Caldo de cultura para germe da violência


Pedro J. Bondaczuk


O chanceler argentino, Dante Caputo, fez, ontem, em Genebra, perante a Comissão de Direitos Humanos da ONU, um brilhante discurso abordando um tema bastante surrado, evitado por muitos, mas sempre oportuno. Falou sobre a miséria e os riscos que ela produz para a paz mundial e para o entendimento entre os povos.

Na oportunidade, chegou a usar de uma alegoria até bastante original. Disse que ninguém pode viajar em segurança, na primeira classe de um transatlântico de luxo, quando nos porões da embarcação há uma bomba, prestes a explodir. Para Caputo, este artefato mortal vem a ser a miséria do Terceiro Mundo.

Mais da metade da humanidade não sabe, por exemplo, o que é liberdade. Essa cifra talvez já chegue a dois terços. Quase o mesmo tanto vegeta, sem nenhuma perspectiva de futuro, nem para si e muito menos para os filhos, no mais completo “Deus dará”. Esse estado de coisas, obviamente, é um caldo de cultura ideal para o surgimento do terrorismo.
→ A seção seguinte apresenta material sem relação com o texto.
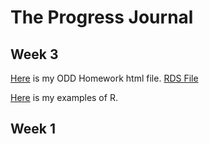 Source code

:# The Progress Journal

## Week 3

[Here](odd.html) is my ODD Homework html file. [RDS File](files/odd_car_sales_data_jan_17.rds)

[Here](files/AboutR.html) is my examples of R.

## Week 1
Embora seja verdade que muitas vezes as lideranças do terror emergem das universidades, são os milhões de deserdados da sorte, de indivíduos que não têm onde morar e são empurrados de um acampamento de refugiados para outro, que servem de massa de manobra para líderes messiânicos, para oportunistas sem caráter e nem piedade que acham que para chegar ao “céu” precisam, antes, estabelecer o “inferno” na Terra.

Aliás, falar em miséria, num país como o nosso, onde há tanta, chega a ser redundância. Até mesmo aquele que consagrou a expressão de que a condição de miserabilidade é tema predileto de intelectuais, o carnavalesco Joãozinho Trinta, da Escola de Samba Beija-Flor de Nilópolis, neste ano saiu do sério.
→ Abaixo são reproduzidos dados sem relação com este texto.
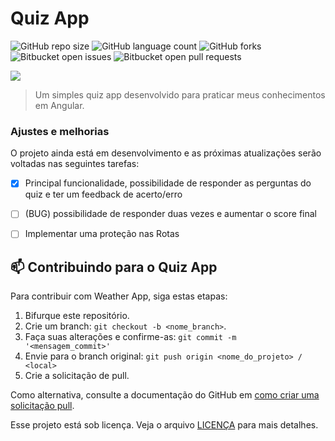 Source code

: # Quiz App

![GitHub repo size](https://img.shields.io/github/repo-size/phedrakeson/quiz-app?style=for-the-badge)
![GitHub language count](https://img.shields.io/github/languages/count/phedrakeson/quiz-app?style=for-the-badge)
![GitHub forks](https://img.shields.io/github/forks/phedrakeson/quiz-app?style=for-the-badge)
![Bitbucket open issues](https://img.shields.io/bitbucket/issues/phedrakeson/quiz-app?style=for-the-badge)
![Bitbucket open pull requests](https://img.shields.io/bitbucket/pr-raw/phedrakeson/quiz-app?style=for-the-badge)

![](https://i.gyazo.com/50f26a3285e8c55a4d8fa1ccc1e3c32b.png)

> Um simples quiz app desenvolvido para praticar meus conhecimentos em Angular.

### Ajustes e melhorias

O projeto ainda está em desenvolvimento e as próximas atualizações serão voltadas nas seguintes tarefas:

- [x] Principal funcionalidade, possibilidade de responder as perguntas do quiz e ter um feedback de acerto/erro
- [ ] (BUG) possibilidade de responder duas vezes e aumentar o score final
- [ ] Implementar uma proteção nas Rotas


## 📫 Contribuindo para o Quiz App
Para contribuir com Weather App, siga estas etapas:

1. Bifurque este repositório.
2. Crie um branch: `git checkout -b <nome_branch>`.
3. Faça suas alterações e confirme-as: `git commit -m '<mensagem_commit>'`
4. Envie para o branch original: `git push origin <nome_do_projeto> / <local>`
5. Crie a solicitação de pull.

Como alternativa, consulte a documentação do GitHub em [como criar uma solicitação pull](https://help.github.com/en/github/collaborating-with-issues-and-pull-requests/creating-a-pull-request).


Esse projeto está sob licença. Veja o arquivo [LICENÇA](LICENSE.md) para mais detalhes.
Ao invés de levar para a avenida as tradicionais fantasias de luxo, com que encantou os olhos dos turistas basbaques, no passado, preferiu mostrar as nossas chagas sociais, através da sua arte. Fez desfilarem ratos, urubus, bêbados, mendigos e prostitutas, na Marquês de Sapucaí, para mostrar aos que nos visitam o lixo que tantos tentam esconder sob o tapete, como se procedendo dessa forma a miséria vá acabar, como que num passe de mágica.
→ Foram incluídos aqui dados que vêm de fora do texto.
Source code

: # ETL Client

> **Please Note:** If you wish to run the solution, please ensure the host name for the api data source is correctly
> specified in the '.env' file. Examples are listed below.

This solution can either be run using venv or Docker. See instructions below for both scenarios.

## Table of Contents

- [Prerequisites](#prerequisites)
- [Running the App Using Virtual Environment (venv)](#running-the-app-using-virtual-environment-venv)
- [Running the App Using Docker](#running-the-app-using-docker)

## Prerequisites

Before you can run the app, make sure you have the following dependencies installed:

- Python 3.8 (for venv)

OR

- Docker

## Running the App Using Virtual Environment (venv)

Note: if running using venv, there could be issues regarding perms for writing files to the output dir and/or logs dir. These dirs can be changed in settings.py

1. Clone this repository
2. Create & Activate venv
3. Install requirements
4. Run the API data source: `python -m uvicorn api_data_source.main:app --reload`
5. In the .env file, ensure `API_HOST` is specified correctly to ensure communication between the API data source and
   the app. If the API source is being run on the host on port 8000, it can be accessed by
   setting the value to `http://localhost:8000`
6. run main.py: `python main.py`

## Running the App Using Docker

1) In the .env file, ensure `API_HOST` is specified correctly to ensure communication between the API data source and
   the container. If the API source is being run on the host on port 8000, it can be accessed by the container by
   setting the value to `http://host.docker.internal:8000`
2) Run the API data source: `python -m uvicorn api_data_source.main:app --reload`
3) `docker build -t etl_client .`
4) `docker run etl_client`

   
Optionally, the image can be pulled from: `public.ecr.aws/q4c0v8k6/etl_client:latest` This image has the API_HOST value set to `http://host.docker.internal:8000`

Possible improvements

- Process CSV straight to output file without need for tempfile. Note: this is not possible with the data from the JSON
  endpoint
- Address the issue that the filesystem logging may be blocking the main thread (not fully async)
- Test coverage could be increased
Caputo ressaltou, com muita propriedade, que é impossível esperar uma paz duradoura e estável enquanto esta “bomba” estiver montada para explodir a qualquer instante. E nós acrescentaríamos que não pode ser pacífico um mundo onde 900 milhões de pessoas não sabem ler e nem escrever. Onde um bilhão residem em taperas e cem milhões nem isso têm para lhes cobrir a cabeça. Onde morrem 40 crianças por minuto, por falta de comida, quando há tanto desperdício. Onde quase três bilhões de seres humanos não são livres para pensar, trabalhar e decidir seus destinos.

Miséria, portanto, não deveria ser assunto somente de intelectuais, mas de todos os que acreditam que este mundo ainda tem salvação.

(Artigo publicado na página 11, Internacional, do Correio popular, em 18 de fevereiro de 1989).